Общее счастливое детство («младенчество было счастливым…» — писал Даниил Андреев). У нее в Кривоколенном переулке, потом на Плющихе, в семье отца, доктора Бружеса. У него в Малом Левшинском, рядом с домом, где когда-то жили Аксаковы, в семье доктора Доброва. Потому, несмотря на почти десятилетнюю разницу в возрасте, говоря о себе, она что-то видит его глазами, а о его детстве рассказывает, как о собственном.
Детство обоих овеяно музыкой.
О пылком музицировании доктора Доброва кто только не вспоминал, кто только не слышал в его исполнении «обрывки вагнеровской увертюры, чаще всего тягучие басы „Тангейзера“». Отец Аллы Александровны учился у Римского-Корсакова. Мать мечтала стать певицей. Брат стал музыкантом.
Обоих завораживала Москва их детства и отрочества. Москва с извозчиками, в белом сугробистом снегу в нетронутых арбатских переулках. Москва, не искалеченная сталинской «великой реконструкцией», со звонящими колоколами, среди которых и колокола храма Христа Спасителя, слышимые в Малом Левшинском.
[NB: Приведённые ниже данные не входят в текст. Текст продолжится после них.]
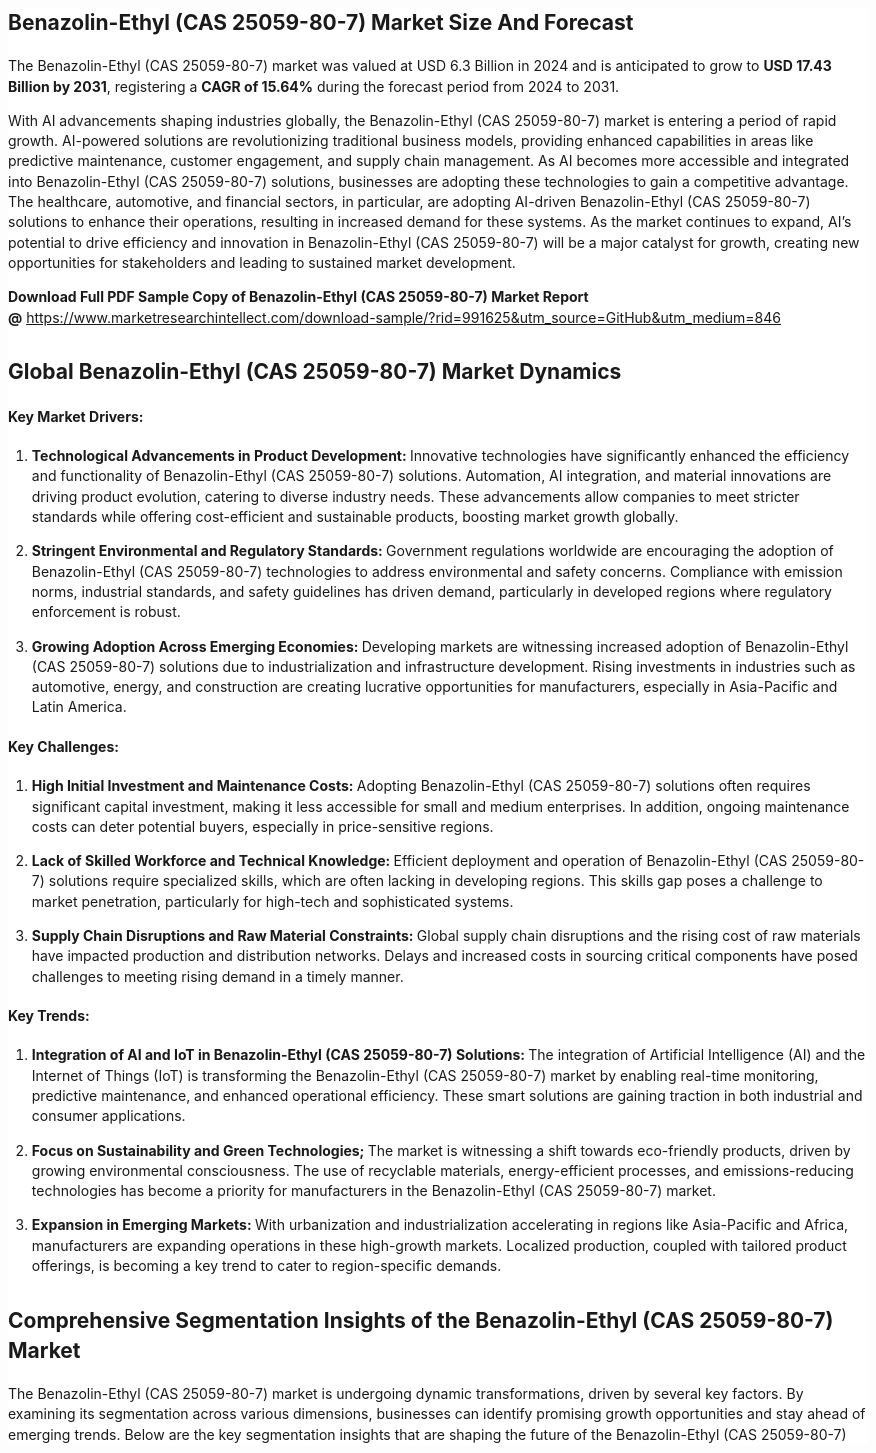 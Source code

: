 <h2>Benazolin-Ethyl (CAS 25059-80-7) Market Size And Forecast</h2><p>The Benazolin-Ethyl (CAS 25059-80-7) market was valued at USD 6.3 Billion in 2024 and is anticipated to grow to <strong>USD 17.43 Billion by 2031</strong>, registering a <strong>CAGR of 15.64%</strong> during the forecast period from 2024 to 2031.</p><p>With AI advancements shaping industries globally, the Benazolin-Ethyl (CAS 25059-80-7) market is entering a period of rapid growth. AI-powered solutions are revolutionizing traditional business models, providing enhanced capabilities in areas like predictive maintenance, customer engagement, and supply chain management. As AI becomes more accessible and integrated into Benazolin-Ethyl (CAS 25059-80-7) solutions, businesses are adopting these technologies to gain a competitive advantage. The healthcare, automotive, and financial sectors, in particular, are adopting AI-driven Benazolin-Ethyl (CAS 25059-80-7) solutions to enhance their operations, resulting in increased demand for these systems. As the market continues to expand, AI’s potential to drive efficiency and innovation in Benazolin-Ethyl (CAS 25059-80-7) will be a major catalyst for growth, creating new opportunities for stakeholders and leading to sustained market development.</p><p><strong>Download Full PDF Sample Copy of Benazolin-Ethyl (CAS 25059-80-7) Market Report @</strong>&nbsp;<a href="https://www.marketresearchintellect.com/download-sample/?rid=991625&amp;utm_source=GitHub&amp;utm_medium=846">https://www.marketresearchintellect.com/download-sample/?rid=991625&amp;utm_source=GitHub&amp;utm_medium=846</a></p><h2>Global Benazolin-Ethyl (CAS 25059-80-7) Market Dynamics</h2><h4><strong>Key Market Drivers:</strong></h4><ol><li><p><strong>Technological Advancements in Product Development:&nbsp;</strong>Innovative technologies have significantly enhanced the efficiency and functionality of Benazolin-Ethyl (CAS 25059-80-7) solutions. Automation, AI integration, and material innovations are driving product evolution, catering to diverse industry needs. These advancements allow companies to meet stricter standards while offering cost-efficient and sustainable products, boosting market growth globally.</p></li><li><p><strong>Stringent Environmental and Regulatory Standards:&nbsp;</strong>Government regulations worldwide are encouraging the adoption of Benazolin-Ethyl (CAS 25059-80-7) technologies to address environmental and safety concerns. Compliance with emission norms, industrial standards, and safety guidelines has driven demand, particularly in developed regions where regulatory enforcement is robust.</p></li><li><p><strong>Growing Adoption Across Emerging Economies:&nbsp;</strong>Developing markets are witnessing increased adoption of Benazolin-Ethyl (CAS 25059-80-7) solutions due to industrialization and infrastructure development. Rising investments in industries such as automotive, energy, and construction are creating lucrative opportunities for manufacturers, especially in Asia-Pacific and Latin America.</p></li></ol><h4><strong>Key Challenges:</strong></h4><ol><li><p><strong>High Initial Investment and Maintenance Costs:&nbsp;</strong>Adopting Benazolin-Ethyl (CAS 25059-80-7) solutions often requires significant capital investment, making it less accessible for small and medium enterprises. In addition, ongoing maintenance costs can deter potential buyers, especially in price-sensitive regions.</p></li><li><p><strong>Lack of Skilled Workforce and Technical Knowledge:&nbsp;</strong>Efficient deployment and operation of Benazolin-Ethyl (CAS 25059-80-7) solutions require specialized skills, which are often lacking in developing regions. This skills gap poses a challenge to market penetration, particularly for high-tech and sophisticated systems.</p></li><li><p><strong>Supply Chain Disruptions and Raw Material Constraints:&nbsp;</strong>Global supply chain disruptions and the rising cost of raw materials have impacted production and distribution networks. Delays and increased costs in sourcing critical components have posed challenges to meeting rising demand in a timely manner.</p></li></ol><h4><strong>Key Trends:</strong></h4><ol><li><p><strong>Integration of AI and IoT in Benazolin-Ethyl (CAS 25059-80-7) Solutions:&nbsp;</strong>The integration of Artificial Intelligence (AI) and the Internet of Things (IoT) is transforming the Benazolin-Ethyl (CAS 25059-80-7) market by enabling real-time monitoring, predictive maintenance, and enhanced operational efficiency. These smart solutions are gaining traction in both industrial and consumer applications.</p></li><li><p><strong>Focus on Sustainability and Green Technologies;&nbsp;</strong>The market is witnessing a shift towards eco-friendly products, driven by growing environmental consciousness. The use of recyclable materials, energy-efficient processes, and emissions-reducing technologies has become a priority for manufacturers in the Benazolin-Ethyl (CAS 25059-80-7) market.</p></li><li><p><strong>Expansion in Emerging Markets:&nbsp;</strong>With urbanization and industrialization accelerating in regions like Asia-Pacific and Africa, manufacturers are expanding operations in these high-growth markets. Localized production, coupled with tailored product offerings, is becoming a key trend to cater to region-specific demands.</p></li></ol><div class="article-main__content" data-test-id="publishing-text-block"><h2>Comprehensive Segmentation Insights of the Benazolin-Ethyl (CAS 25059-80-7) Market</h2><p>The Benazolin-Ethyl (CAS 25059-80-7) market is undergoing dynamic transformations, driven by several key factors. By examining its segmentation across various dimensions, businesses can identify promising growth opportunities and stay ahead of emerging trends. Below are the key segmentation insights that are shaping the future of the Benazolin-Ethyl (CAS 25059-80-7)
Но все же от рассказов Аллы Александровны остается ощущение, что чего-то главного мы не знаем, и, конечно, никогда не узнаем. Некая тайна остается, потому что это детство поэта. Поэта-мистика, духовидца, показавшего изнанку нашего мира и множество миров, то и дело пересекающихся с нашим. А свое мифостроительство он начинает в хлебосольном, кого только не видевшем, от Горького до Белого, добровском доме. Об этом свидетельствуют уцелевшие трогательные две его детских тетради. Десятилетний автор сочинения «Юнона», еще вряд ли осознающий, на какой путь он вступил, в предисловии объявляет, что «имел целью позабавить молодежь своеобразной и оригинальной выдумкой „мой собственный мир“».
Память Аллы Александровны и цепко подробна, и музыкально прихотлива, но все вспоминаемое связано, как мне кажется, с главной темой, которую можно было бы обозначить словом, мелькнувшим у Пушкина, — самостоянье.
Самостоянье, несмотря ни на что, перед безбожной, бесчеловечной властью, перед сминающей душу советской обыденностью, устоять перед которой труднее всего.
Самостоянье это не было целеустремленной, сознательной, тем более политической, борьбой за что-то или против чего-то. Нет, оно было всего лишь естественной формой самозащиты человека, не могущего жить, не мысля и не творя. Жить без литературы, без искусства. То была попытка жить более-менее нормальной духовной жизнью в ненормальном, отрицающем ее времени «войн и тираний». Потому в повествовании Аллы Александровны нет политического пафоса.
Уже у сегодняшнего читателя часто возникает недоумение перед иными, некогда крамольными, текстами. Что тут было запрещать? Но нет, система не перестраховывалась, а безошибочно чувствовала инородность, чужекровность живой культуры. Тем более культуры, связанной с ее христианскими основами, с духовными блужданиями и порывами, которыми жил оборвавшийся Серебряный век.